Kompas.com - 03/04/2020, 22:10 WIB
Ketua PBNU Said Aqil Siradj KOMPAS.COM/PERDANA PUTRAKetua PBNU Said Aqil Siradj

JAKARTA, KOMPAS.com - Ketua Pengurus Besar Nahdlatul Ulama (PBNU) Said Aqil Siraj mengimbau umat muslim, khususnya para Nahdliyin, untuk mengikuti aturan pemerintah soal mudik lebaran.

Hal itu tertuang dalam Surat Instrukti Nomor 3945/C.I.34/03/2020 tentang Protokol NU Peduli Covid-19 dan Surat Instrukti Nomor 3952/C.I.34/03/2020.

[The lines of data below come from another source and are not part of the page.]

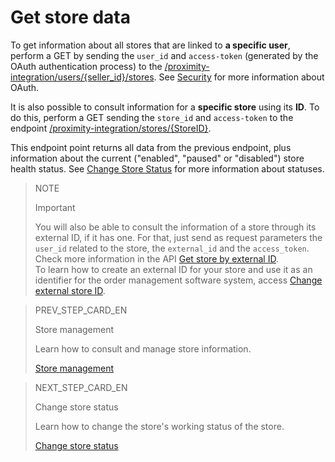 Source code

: # Get store data

To get information about all stores that are linked to **a specific user**, perform a GET by sending the `user_id` and `access-token` (generated by the OAuth authentication process) to the [/proximity-integration/users/{seller_id}/stores](https://www.mercadopago[FAKER][URL][DOMAIN]/developers/en/reference/mp_delivery/_proximity-integration_users_seller_id_stores/get). See [Security](https://www.mercadopago[FAKER][URL][DOMAIN]/developers/en/guides/security/oauth/introduction) for more information about OAuth.

It is also possible to consult information for a **specific store** using its **ID**. To do this, perform a GET sending the `store_id` and `access-token` to the endpoint [/proximity-integration/stores/{StoreID}](https://www.mercadopago[FAKER][URL][DOMAIN]/developers/en/reference/mp_delivery/_proximity-integration_stores_store_id/get).

This endpoint point returns all data from the previous endpoint, plus information about the current ("enabled", "paused" or "disabled") store health status. See [Change Store Status](https://www.mercadopago[FAKER][URL][DOMAIN]/developers/en/guides/mp-delivery/print-order-receipt) for more information about statuses.

> NOTE
>
> Important
>
> You will also be able to consult the information of a store through its external ID, if it has one. For that, just send as request parameters the `user_id` related to the store, the `external_id` and the `access_token`. Check more information in the API [Get store by external ID](https://www.mercadopago[FAKER][URL][DOMAIN]/developers/pt/reference/mp_delivery/_proximity-integration_users_SellerID_stores_external_id_ExternalID/get).
> </br>
> To learn how to create an external ID for your store and use it as an identifier for the order management software system, access [Change external store ID](https://www.mercadopago[FAKER][URL][DOMAIN]/developers/en/guides/mp-delivery/change-store-external-id).

> PREV_STEP_CARD_EN
>
> Store management
>
> Learn how to consult and manage store information.
>
> [Store management](https://www.mercadopago[FAKER][URL][DOMAIN]/developers/en/guides/mp-delivery/store-management)

> NEXT_STEP_CARD_EN
>
> Change store status
>
> Learn how to change the store's working status of the store.
>
> [Change store status](https://www.mercadopago[FAKER][URL][DOMAIN]/developers/en/guides/mp-delivery/change-store-status) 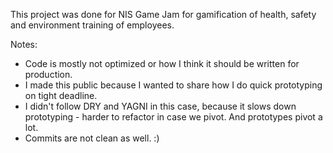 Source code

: This project was done for NIS Game Jam for gamification of health, safety and environment training of employees.

Notes:
- Code is mostly not optimized or how I think it should be written for production.
- I made this public because I wanted to share how I do quick prototyping on tight deadline.
- I didn't follow DRY and YAGNI in this case, because it slows down prototyping - harder to refactor in case we pivot. And prototypes pivot a lot.
- Commits are not clean as well. :)
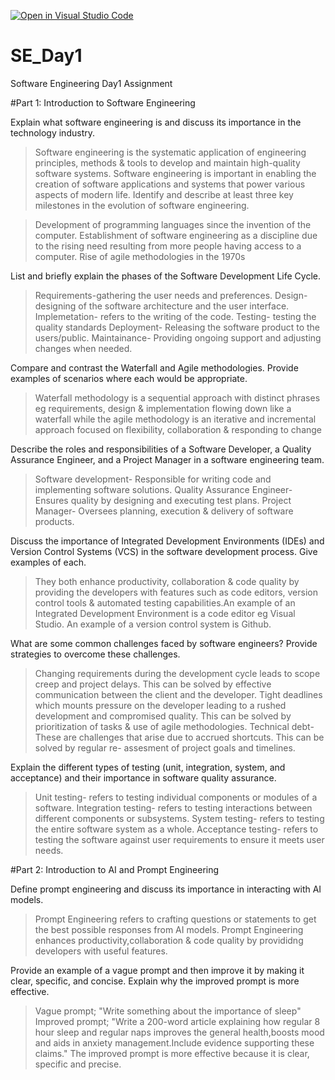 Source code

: [![Open in Visual Studio Code](https://classroom.github.com/assets/open-in-vscode-2e0aaae1b6195c2367325f4f02e2d04e9abb55f0b24a779b69b11b9e10269abc.svg)](https://classroom.github.com/online_ide?assignment_repo_id=15568716&assignment_repo_type=AssignmentRepo)
# SE_Day1
Software Engineering Day1 Assignment

#Part 1: Introduction to Software Engineering

Explain what software engineering is and discuss its importance in the technology industry.
>Software engineering is the systematic application of engineering principles, methods & tools to develop and maintain high-quality software systems.
>Software engineering is important in enabling the creation of software applications and systems that power various aspects of modern life.
Identify and describe at least three key milestones in the evolution of software engineering.

>Development of programming languages since the invention of the computer.
>Establishment of software engineering as a discipline due to the rising need resulting from more people having access to a computer.
>Rise of agile methodologies in the 1970s

List and briefly explain the phases of the Software Development Life Cycle.

>Requirements-gathering the user needs and preferences.
>Design- designing of the software architecture and the user interface.
>Implemetation- refers to the writing of the code.
>Testing- testing the quality standards
>Deployment- Releasing the software product to the users/public.
>Maintainance- Providing ongoing support and adjusting changes when needed.


Compare and contrast the Waterfall and Agile methodologies. Provide examples of scenarios where each would be appropriate.

>Waterfall methodology is a sequential approach with distinct phrases eg requirements, design & implementation flowing down like a waterfall while the agile methodology is an iterative and incremental approach focused on flexibility, collaboration & responding to change


Describe the roles and responsibilities of a Software Developer, a Quality Assurance Engineer, and a Project Manager in a software engineering team.

>Software development- Responsible for writing code and implementing software solutions.
>Quality Assurance Engineer- Ensures quality by designing and executing test plans.
>Project Manager- Oversees planning, execution & delivery of software products.

Discuss the importance of Integrated Development Environments (IDEs) and Version Control Systems (VCS) in the software development process. Give examples of each.

>They both enhance productivity, collaboration & code quality by providing the developers with features such as code editors, version control tools & automated testing capabilities.An example of an Integrated Development Environment is a code editor eg Visual Studio. An example of a version control system is Github.

What are some common challenges faced by software engineers? Provide strategies to overcome these challenges.

>Changing requirements during the development cycle leads to scope creep and project delays. This can be solved by effective communication between the client and the developer.
>Tight deadlines which mounts pressure on the developer leading to a rushed development and compromised quality. This can be solved by prioritization of tasks & use of agile methodologies.
>Technical debt- These are challenges that arise due to accrued shortcuts. This can be solved by regular re- assesment of project goals and timelines.

Explain the different types of testing (unit, integration, system, and acceptance) and their importance in software quality assurance.

>Unit testing- refers to testing individual components or modules of a software.
>Integration testing- refers to testing interactions between different components or subsystems.
>System testing- refers to testing the entire software system as a whole.
>Acceptance testing- refers to testing the software against user requirements to ensure it meets user needs.


#Part 2: Introduction to AI and Prompt Engineering


Define prompt engineering and discuss its importance in interacting with AI models.

>Prompt Engineering refers to crafting questions or statements to get the best possible responses from AI models.
>Prompt Engineering enhances productivity,collaboration & code quality by provididng developers with useful features.

Provide an example of a vague prompt and then improve it by making it clear, specific, and concise. Explain why the improved prompt is more effective.

>Vague prompt; "Write something about the importance of sleep"
>Improved prompt; "Write a 200-word article explaining how regular 8 hour sleep and regular naps improves the general health,boosts mood and aids in anxiety management.Include evidence supporting these claims."
>The improved prompt is more effective because it is clear, specific and precise.
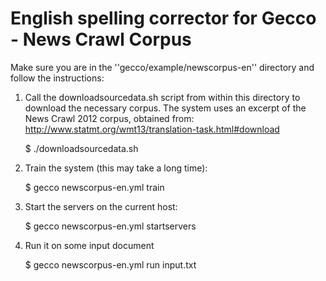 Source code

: English spelling corrector for Gecco - News Crawl Corpus
==========================================================

Make sure you are in the ''gecco/example/newscorpus-en'' directory and follow the
instructions:

1) Call the downloadsourcedata.sh script from within this directory to download the
necessary corpus. The system uses an excerpt of the News Crawl 2012 corpus, obtained from: 
http://www.statmt.org/wmt13/translation-task.html#download

    $ ./downloadsourcedata.sh

2) Train the system (this may take a long time):

    $ gecco newscorpus-en.yml train

3) Start the servers on the current host:

    $ gecco newscorpus-en.yml startservers

4) Run it on some input document

    $ gecco newscorpus-en.yml run input.txt
 
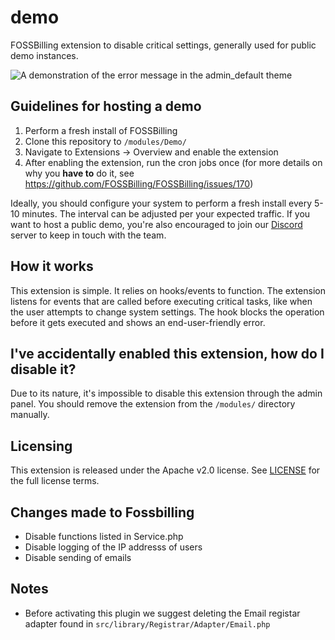 # demo
FOSSBilling extension to disable critical settings, generally used for public demo instances.

![A demonstration of the error message in the admin_default theme](https://user-images.githubusercontent.com/35808275/180153730-79b4c15e-d386-4e2b-8cee-e2c3822da371.png)

## Guidelines for hosting a demo
1. Perform a fresh install of FOSSBilling
2. Clone this repository to `/modules/Demo/`
3. Navigate to Extensions -> Overview and enable the extension
4. After enabling the extension, run the cron jobs once (for more details on why you **have to** do it, see https://github.com/FOSSBilling/FOSSBilling/issues/170)

Ideally, you should configure your system to perform a fresh install every 5-10 minutes. The interval can be adjusted per your expected traffic.
If you want to host a public demo, you're also encouraged to join our [Discord](https://fossbilling.org/discord) server to keep in touch with the team.

## How it works
This extension is simple. It relies on hooks/events to function. The extension listens for events that are called before executing critical tasks, like when the user attempts to change system settings. The hook blocks the operation before it gets executed and shows an end-user-friendly error.

## I've accidentally enabled this extension, how do I disable it?
Due to its nature, it's impossible to disable this extension through the admin panel. You should remove the extension from the `/modules/` directory manually.

## Licensing
This extension is released under the Apache v2.0 license. See [LICENSE](https://github.com/FOSSBilling/demo/blob/main/LICENSE) for the full license terms.

## Changes made to Fossbilling
- Disable functions listed in Service.php
- Disable logging of the IP addresss of users
- Disable sending of emails

## Notes
- Before activating this plugin we suggest deleting the Email registar adapter found in `src/library/Registrar/Adapter/Email.php`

"Kepada seluruh warga Nahdliyyin agar senantiasa mentaati keputusan, kebijakan dan himbauan pemerintah pusat dan daerah dalam rangka mencegah penyebaran Covid-19, termasuk mengenai mudik lebaran," kata Said dalam keterangan tertulisnya, Jumat (3/4/2020).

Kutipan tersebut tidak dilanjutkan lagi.